From beginning to end, Richard III is painted in the blackest colours. No gossip is overlooked which may throw a sinister light upon the actions of the prince. It is hinted, not only that he slew Henry VI, but that he was privy to Clarence’s death. The most is made of his deformed body and cunning mind, the least of his policy. If accuracy be sacrificed, the artistic effect is enhanced. The oneness of Richard’s character gives a unity and concentration to the portrait which cannot be overpraised. For the first time in English literature, we come upon a history which is not a mere collection of facts, but a deliberately designed and carefully finished whole. The author has followed the ancient models. He knows how fine an effect is produced by the putting of appropriate speeches in the mouths of his characters. The value of such maxims as sum up a situation and point a moral does not escape him. “Slipper youth must be underpropped with elder counsayle,” says he. And, again: “The desire of a kingdome knoweth no kinred. The brother hath bene the brother’s bane.” Here we have the brevity and the wise commonplace of the Greek chorus. Above all, he proves the finest economy in preparing his effects. The great scene in which Richard arrests lord Hastings opens in a spirit of gentle courtesy. “My Lord,” says the protector to the bishop of Ely,

  • you have very good strawberries at your gardayne in Holberne, I request you let us have a messe of them. Gladly my lord, quod he, woulde God I had some better thing as redy to your pleasure as that.

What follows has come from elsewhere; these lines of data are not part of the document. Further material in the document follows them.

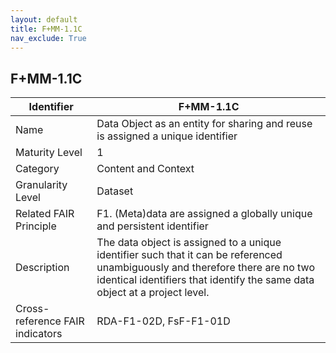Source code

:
 ```yaml
---
layout: default
title: F+MM-1.1C
nav_exclude: True
---
```


## F+MM-1.1C

| Identifier | F+MM-1.1C |
| --------- | ----------|
| Name | Data Object as an entity for sharing and reuse is assigned a unique identifier |
| Maturity Level | 1 |
| Category | Content and Context |
| Granularity Level | Dataset |
| Related FAIR Principle | F1. (Meta)data are assigned a globally unique and persistent identifier |
| Description | The data object is assigned to a unique identifier such that it can be referenced unambiguously and therefore there are no two identical identifiers that identify the same data object at a project level.|
| Cross-reference FAIR indicators | RDA-F1-02D, FsF-F1-01D |
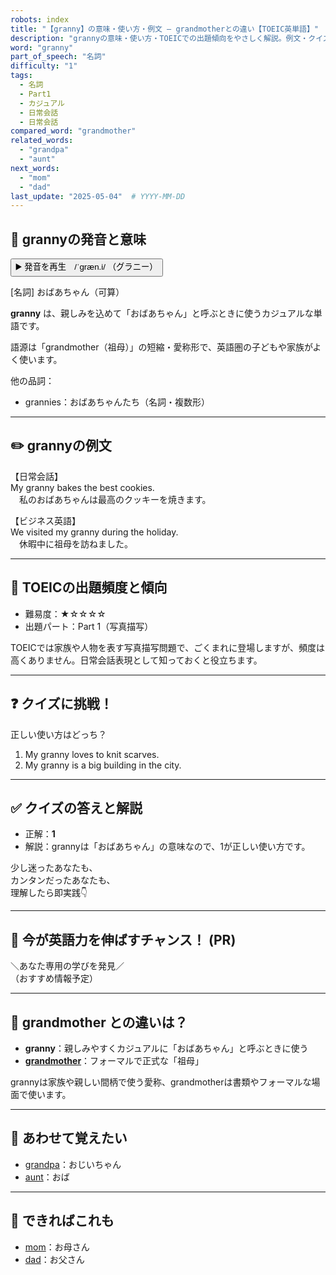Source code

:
 ```yaml
---
robots: index
title: "【granny】の意味・使い方・例文 ― grandmotherとの違い【TOEIC英単語】"
description: "grannyの意味・使い方・TOEICでの出題傾向をやさしく解説。例文・クイズ付きでgrandmotherとの違いもわかりやすく学べます。"
word: "granny"
part_of_speech: "名詞"
difficulty: "1"
tags:
  - 名詞
  - Part1
  - カジュアル
  - 日常会話
  - 日常会話
compared_word: "grandmother"
related_words:
  - "grandpa"
  - "aunt"
next_words:
  - "mom"
  - "dad"
last_update: "2025-05-04"  # YYYY-MM-DD
---
```


## 🔰 grannyの発音と意味

<button class="play-audio" onclick="playTTS('granny')">
  <span class="play-audio-main">
    ▶️ 発音を再生　/ˈɡræn.i/
  </span>
  <span class="play-audio-sub">
    （グラニー）
  </span>
</button>

[名詞] おばあちゃん（可算）

**granny** は、親しみを込めて「おばあちゃん」と呼ぶときに使うカジュアルな単語です。

語源は「grandmother（祖母）」の短縮・愛称形で、英語圏の子どもや家族がよく使います。

他の品詞：  
- grannies：おばあちゃんたち（名詞・複数形）

---

## ✏️ grannyの例文

【日常会話】  
My granny bakes the best cookies.  
　私のおばあちゃんは最高のクッキーを焼きます。

【ビジネス英語】  
We visited my granny during the holiday.  
　休暇中に祖母を訪ねました。

---

## 🎯 TOEICの出題頻度と傾向

- 難易度：★☆☆☆☆
- 出題パート：Part 1（写真描写）

TOEICでは家族や人物を表す写真描写問題で、ごくまれに登場しますが、頻度は高くありません。日常会話表現として知っておくと役立ちます。

---

## ❓ クイズに挑戦！

正しい使い方はどっち？

1. My granny loves to knit scarves.  
2. My granny is a big building in the city.

---

## ✅ クイズの答えと解説

- 正解：**1**
- 解説：grannyは「おばあちゃん」の意味なので、1が正しい使い方です。

少し迷ったあなたも、  
カンタンだったあなたも、  
理解したら即実践👇️

---

## 🚀 今が英語力を伸ばすチャンス！ (PR)

<div class="info-center">
＼あなた専用の学びを発見／<br>  
（おすすめ情報予定）
</div>

---

## 🤔  grandmother との違いは？

- **granny**：親しみやすくカジュアルに「おばあちゃん」と呼ぶときに使う
- **[grandmother](/word/grandmother/)**：フォーマルで正式な「祖母」

grannyは家族や親しい間柄で使う愛称、grandmotherは書類やフォーマルな場面で使います。

---

## 🧩 あわせて覚えたい

- [grandpa](/word/grandpa/)：おじいちゃん
- [aunt](/word/aunt/)：おば

---

## 📖 できればこれも

- [mom](/word/mom/)：お母さん
- [dad](/word/dad/)：お父さん

<!-- cvid: aid23_bid22 -->
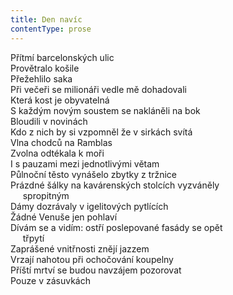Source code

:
 ```yaml
---
title: Den navíc
contentType: prose
---
```


<section>

Přítmí barcelonských ulic  
Provětralo košile  
Přežehlilo saka  
Při večeři se milionáři vedle mě dohadovali  
Která kost je obyvatelná  
S každým novým soustem se nakláněli na bok  
Bloudili v novinách  
Kdo z nich by si vzpomněl že v sirkách svítá  
Vlna chodců na Ramblas  
Zvolna odtékala k moři  
I s pauzami mezi jednotlivými větam  
Půlnoční těsto vynášelo zbytky z tržnice  
Prázdné šálky na kavárenských stolcích vyzváněly  
     spropitným  
Dámy dozrávaly v igelitových pytlících  
Žádné Venuše jen pohlaví  
Dívám se a vidím: ostří poslepované fasády se opět  
     třpytí  
Zaprášené vnitřnosti znějí jazzem  
Vrzají nahotou při ochočování koupelny  
Příští mrtví se budou navzájem pozorovat  
Pouze v zásuvkách

</section>
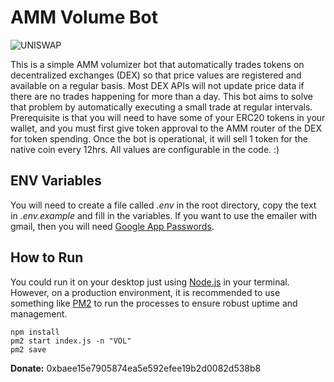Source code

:# AMM Volume Bot
![UNISWAP](https://cryptoradar.com/cms/content/images/2022/02/What-is-UNI.png)

This is a simple AMM volumizer bot that automatically trades tokens on decentralized exchanges (DEX) so that price values are registered and available on a regular basis. Most DEX APIs will not update price data if there are no trades happening for more than a day. This bot aims to solve that problem by automatically executing a small trade at regular intervals. Prerequisite is that you will need to have some of your ERC20 tokens in your wallet, and you must first give token approval to the AMM router of the DEX for token spending. Once the bot is operational, it will sell 1 token for the native coin every 12hrs. All values are configurable in the code. :)  

## ENV Variables 
You will need to create a file called *.env* in the root directory, copy the text in *.env.example* and fill in the variables. 
If you want to use the emailer with gmail, then you will need [Google App Passwords](https://support.google.com/accounts/answer/185833?hl=en). 

## How to Run
You could run it on your desktop just using [Node.js](https://github.com/nodejs/node) in your terminal. However, on a production environment, it is recommended to use something like [PM2](https://github.com/Unitech/pm2) to run the processes to ensure robust uptime and management. 
```
npm install
pm2 start index.js -n "VOL"
pm2 save

```
**Donate:** 0xbaee15e7905874ea5e592efee19b2d0082d538b8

  • And then the storm breaks. In brief, the author’s sense of what is picturesque never slumbers. The sketches of the queen and Shore’s wife are drawn by a master. The persistence with which Richard tightens his grasp upon the throne is rendered with the utmost skill. Nor is the sense of proportion ever at fault. You are given the very essence of the tragedy, and so subtle is the design that, at the first reading, it may escape you. The style is marked by a strict economy of words and a constant preference of English before Latin. From beginning to end, there is no trace of flamboyancy or repetition, and, while we applaud the wisdom of the chroniclers who made this history of Richard their own, we cannot but wonder that one and all failed to profit by so fine an example of artistry and restraint.